Zsarnoczay Emese, Varga-Szemes Akos, Schoepf U Joseph, Rapaka Saikiran, Pinos Daniel, Aquino Gilberto J, Fink Nicola, Vecsey-Nagy Milan, Tremamunno Giuseppe, Kravchenko Dmitrij, Hagar Muhammad Taha, Amoroso Nicholas S, Steinberg Daniel H, Jacob Athira, O'Doherty Jim, Sharma Puneet, Maurovich-Horvat Pal, Emrich Tilman
Department of Radiology and Radiological Science, Medical University of South Carolina, Charleston, SC, USA; Department of Radiology, Medical Imaging Centre, Semmelweis University, Budapest, Hungary.
Department of Radiology and Radiological Science, Medical University of South Carolina, Charleston, SC, USA.
J Cardiovasc Comput Tomogr. 2025 Mar-Apr;19(2):201-207. doi: 10.1016/j.jcct.2024.12.082. Epub 2025 Jan 9.
This study aimed to determine whether artificial intelligence (AI)-based automated assessment of left atrioventricular coupling index (LACI) can provide incremental value above other traditional risk factors for predicting mortality among patients with severe aortic stenosis (AS) undergoing coronary CT angiography (CCTA) before transcatheter aortic valve replacement (TAVR).

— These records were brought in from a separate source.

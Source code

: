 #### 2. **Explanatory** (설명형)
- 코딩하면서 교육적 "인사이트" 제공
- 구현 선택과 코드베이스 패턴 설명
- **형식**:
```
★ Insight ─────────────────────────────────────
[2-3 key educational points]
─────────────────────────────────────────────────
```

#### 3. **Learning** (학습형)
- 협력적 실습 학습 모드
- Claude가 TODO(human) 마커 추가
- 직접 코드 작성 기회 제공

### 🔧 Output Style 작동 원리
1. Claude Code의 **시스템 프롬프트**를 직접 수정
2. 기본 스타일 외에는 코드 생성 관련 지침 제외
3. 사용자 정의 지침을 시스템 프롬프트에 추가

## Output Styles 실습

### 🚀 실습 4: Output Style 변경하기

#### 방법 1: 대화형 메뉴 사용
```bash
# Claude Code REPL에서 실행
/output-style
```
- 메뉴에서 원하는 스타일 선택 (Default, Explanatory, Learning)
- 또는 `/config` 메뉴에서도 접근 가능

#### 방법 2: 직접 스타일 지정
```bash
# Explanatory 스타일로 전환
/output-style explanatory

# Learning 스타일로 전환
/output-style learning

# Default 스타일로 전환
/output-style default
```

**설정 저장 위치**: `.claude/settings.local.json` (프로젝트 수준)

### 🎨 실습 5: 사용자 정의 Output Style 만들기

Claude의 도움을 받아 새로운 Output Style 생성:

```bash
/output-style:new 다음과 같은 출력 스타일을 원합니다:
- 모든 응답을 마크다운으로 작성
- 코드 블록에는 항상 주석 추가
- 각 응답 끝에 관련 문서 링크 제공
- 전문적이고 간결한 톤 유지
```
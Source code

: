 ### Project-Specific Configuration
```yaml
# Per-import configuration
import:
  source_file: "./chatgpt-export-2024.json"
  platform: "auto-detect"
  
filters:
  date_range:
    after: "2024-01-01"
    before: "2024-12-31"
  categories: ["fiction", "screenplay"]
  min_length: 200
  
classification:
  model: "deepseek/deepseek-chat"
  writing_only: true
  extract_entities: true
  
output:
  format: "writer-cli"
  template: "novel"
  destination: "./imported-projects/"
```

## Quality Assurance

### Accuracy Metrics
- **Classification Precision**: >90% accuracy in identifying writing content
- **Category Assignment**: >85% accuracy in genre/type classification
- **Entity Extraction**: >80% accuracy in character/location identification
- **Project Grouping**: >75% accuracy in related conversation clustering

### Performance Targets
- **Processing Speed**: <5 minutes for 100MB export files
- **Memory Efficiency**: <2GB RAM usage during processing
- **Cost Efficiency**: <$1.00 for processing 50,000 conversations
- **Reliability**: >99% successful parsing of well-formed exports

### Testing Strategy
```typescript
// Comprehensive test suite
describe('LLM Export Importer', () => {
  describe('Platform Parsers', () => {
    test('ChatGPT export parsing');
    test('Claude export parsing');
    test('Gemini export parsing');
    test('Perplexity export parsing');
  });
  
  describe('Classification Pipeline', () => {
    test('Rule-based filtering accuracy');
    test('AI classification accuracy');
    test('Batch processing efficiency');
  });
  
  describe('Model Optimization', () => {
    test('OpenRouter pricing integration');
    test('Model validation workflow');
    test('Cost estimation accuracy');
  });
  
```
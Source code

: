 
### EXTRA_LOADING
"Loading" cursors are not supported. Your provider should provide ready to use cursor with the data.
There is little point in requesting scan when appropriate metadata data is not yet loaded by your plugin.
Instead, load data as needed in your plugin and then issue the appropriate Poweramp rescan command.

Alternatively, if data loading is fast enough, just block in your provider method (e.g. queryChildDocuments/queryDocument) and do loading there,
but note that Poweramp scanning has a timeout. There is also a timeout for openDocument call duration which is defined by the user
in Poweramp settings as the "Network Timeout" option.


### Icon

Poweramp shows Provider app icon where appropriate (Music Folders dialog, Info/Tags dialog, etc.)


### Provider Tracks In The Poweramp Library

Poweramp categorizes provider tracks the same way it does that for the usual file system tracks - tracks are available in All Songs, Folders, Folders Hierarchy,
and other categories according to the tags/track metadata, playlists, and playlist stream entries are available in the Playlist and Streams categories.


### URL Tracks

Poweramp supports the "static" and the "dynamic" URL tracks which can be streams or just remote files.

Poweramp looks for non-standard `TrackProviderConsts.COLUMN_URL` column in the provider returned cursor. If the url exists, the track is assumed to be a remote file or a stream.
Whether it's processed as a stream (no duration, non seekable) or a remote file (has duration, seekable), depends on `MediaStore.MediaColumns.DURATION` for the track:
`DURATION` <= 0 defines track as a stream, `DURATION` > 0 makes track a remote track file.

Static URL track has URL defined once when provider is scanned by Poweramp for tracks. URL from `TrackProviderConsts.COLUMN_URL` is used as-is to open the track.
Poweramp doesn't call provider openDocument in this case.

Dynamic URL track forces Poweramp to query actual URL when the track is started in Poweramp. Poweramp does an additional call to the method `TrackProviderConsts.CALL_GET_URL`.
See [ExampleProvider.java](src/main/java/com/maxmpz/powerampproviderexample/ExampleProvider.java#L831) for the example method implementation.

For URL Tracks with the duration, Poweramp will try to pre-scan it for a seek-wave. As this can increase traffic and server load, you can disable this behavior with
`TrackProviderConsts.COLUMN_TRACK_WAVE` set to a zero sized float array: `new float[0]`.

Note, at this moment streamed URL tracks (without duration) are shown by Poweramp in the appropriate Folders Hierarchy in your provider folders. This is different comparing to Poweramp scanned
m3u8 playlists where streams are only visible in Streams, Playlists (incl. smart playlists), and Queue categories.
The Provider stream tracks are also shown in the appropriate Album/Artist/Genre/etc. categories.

This retrospective study evaluated patients with severe AS who underwent CCTA examination before TAVR between September 2014 and December 2020. An AI-prototype software fully automatically calculated left atrial and left ventricular end-diastolic volumes and LACI was defined by the ratio between them. Uni- and multivariate Cox proportional hazard methods were used to identify the predictors of mortality in models adjusting for relevant significant parameters and Society of Thoracic Surgeons Predicted Risk of Mortality (STS-PROM) score.
A total of 656 patients (77 years [IQR, 71-84 years]; 387 [59.0 %] male) were included in the final cohort. The all-cause mortality rate was 21.6 % over a median follow-up time of 24 (10-40) months. When adjusting for clinical confounders, LACI ≥43.7 % independently predicted mortality (adjusted HR, 1.52, [95 % CI: 1.03, 2.22]; p = 0.032). After adjusting for the STS-PROM score in a separate model, LACI ≥43.7 % remained an independent prognostic parameter (adjusted HR, 1.47, [95 % CI: 1.03-2.08]; p = 0.031). In a sub-analysis of patients with preserved left ventricular ejection fraction, LACI remained a significant predictor (adjusted HR, 1.72 [95 % CI: 1.02, 2.89]; p = 0.042).
AI-based fully automated assessment of LACI can be used independently to predict mortality in patients undergoing TAVR, including those with preserved LVEF.
本研究旨在确定基于人工智能(AI)的左房室耦合指数(LACI)自动评估能否在预测接受经导管主动脉瓣置换术(TAVR)前进行冠状动脉CT血管造影(CCTA)的严重主动脉瓣狭窄(AS)患者死亡率方面,提供超越其他传统危险因素的增量价值。
这项回顾性研究评估了2014年9月至2020年12月期间在TAVR前接受CCTA检查的严重AS患者。一个AI原型软件可完全自动计算左心房和左心室舒张末期容积,LACI由两者之比定义。采用单因素和多因素Cox比例风险方法,在调整相关显著参数和胸外科医师协会预测死亡率(STS-PROM)评分的模型中识别死亡率的预测因素。
最终队列共纳入656例患者(77岁[四分位间距,71 - 84岁];387例[59.0%]为男性)。在中位随访时间24(10 - 40)个月内,全因死亡率为21.6%。在调整临床混杂因素后,LACI≥43.7%可独立预测死亡率(调整后HR,1.52,[95%CI:1.03,2.22];p = 0.032)。在另一个单独模型中调整STS-PROM评分后,LACI≥43.7%仍然是一个独立的预后参数(调整后HR,1.47,[95%CI:1.03 - 2.08];p = 0.031)。在左心室射血分数保留的患者亚组分析中,LACI仍然是一个显著的预测因素(调整后HR,1.72 [95%CI:1.02,2.89];p = 0.042)。
基于AI的LACI全自动评估可独立用于预测接受TAVR的患者的死亡率,包括左心室射血分数保留的患者。